* [Work order] For each record here, output an exact copy.

* [The input]
#####
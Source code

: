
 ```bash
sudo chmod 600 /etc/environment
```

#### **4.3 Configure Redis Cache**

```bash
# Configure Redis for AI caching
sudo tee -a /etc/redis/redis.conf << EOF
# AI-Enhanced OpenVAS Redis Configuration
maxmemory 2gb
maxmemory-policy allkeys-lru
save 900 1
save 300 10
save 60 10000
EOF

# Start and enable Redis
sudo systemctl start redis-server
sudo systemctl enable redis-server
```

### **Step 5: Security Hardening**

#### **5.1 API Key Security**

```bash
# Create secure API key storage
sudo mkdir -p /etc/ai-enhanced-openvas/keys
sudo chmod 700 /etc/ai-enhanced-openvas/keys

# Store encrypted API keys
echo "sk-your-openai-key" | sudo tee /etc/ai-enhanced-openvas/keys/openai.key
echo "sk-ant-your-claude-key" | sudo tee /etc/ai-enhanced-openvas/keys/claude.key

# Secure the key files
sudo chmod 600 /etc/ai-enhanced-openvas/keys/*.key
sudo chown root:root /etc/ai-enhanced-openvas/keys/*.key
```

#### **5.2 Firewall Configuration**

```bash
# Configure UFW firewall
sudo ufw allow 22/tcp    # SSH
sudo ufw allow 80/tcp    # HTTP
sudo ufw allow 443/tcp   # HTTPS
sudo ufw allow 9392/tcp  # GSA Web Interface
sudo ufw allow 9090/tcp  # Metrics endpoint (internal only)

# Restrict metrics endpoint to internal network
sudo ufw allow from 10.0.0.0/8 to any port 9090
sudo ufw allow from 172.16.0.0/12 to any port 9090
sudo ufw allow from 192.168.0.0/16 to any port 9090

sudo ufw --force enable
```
#####
* [Task answer]
Source code

:
 ```bash
sudo chmod 600 /etc/environment
```

#### **4.3 Configure Redis Cache**

```bash
# Configure Redis for AI caching
sudo tee -a /etc/redis/redis.conf << EOF
# AI-Enhanced OpenVAS Redis Configuration
maxmemory 2gb
maxmemory-policy allkeys-lru
save 900 1
save 300 10
save 60 10000
EOF

# Start and enable Redis
sudo systemctl start redis-server
sudo systemctl enable redis-server
```

### **Step 5: Security Hardening**

#### **5.1 API Key Security**

```bash
# Create secure API key storage
sudo mkdir -p /etc/ai-enhanced-openvas/keys
sudo chmod 700 /etc/ai-enhanced-openvas/keys

# Store encrypted API keys
echo "sk-your-openai-key" | sudo tee /etc/ai-enhanced-openvas/keys/openai.key
echo "sk-ant-your-claude-key" | sudo tee /etc/ai-enhanced-openvas/keys/claude.key

# Secure the key files
sudo chmod 600 /etc/ai-enhanced-openvas/keys/*.key
sudo chown root:root /etc/ai-enhanced-openvas/keys/*.key
```

#### **5.2 Firewall Configuration**

```bash
# Configure UFW firewall
sudo ufw allow 22/tcp    # SSH
sudo ufw allow 80/tcp    # HTTP
sudo ufw allow 443/tcp   # HTTPS
sudo ufw allow 9392/tcp  # GSA Web Interface
sudo ufw allow 9090/tcp  # Metrics endpoint (internal only)

# Restrict metrics endpoint to internal network
sudo ufw allow from 10.0.0.0/8 to any port 9090
sudo ufw allow from 172.16.0.0/12 to any port 9090
sudo ufw allow from 192.168.0.0/16 to any port 9090

sudo ufw --force enable
```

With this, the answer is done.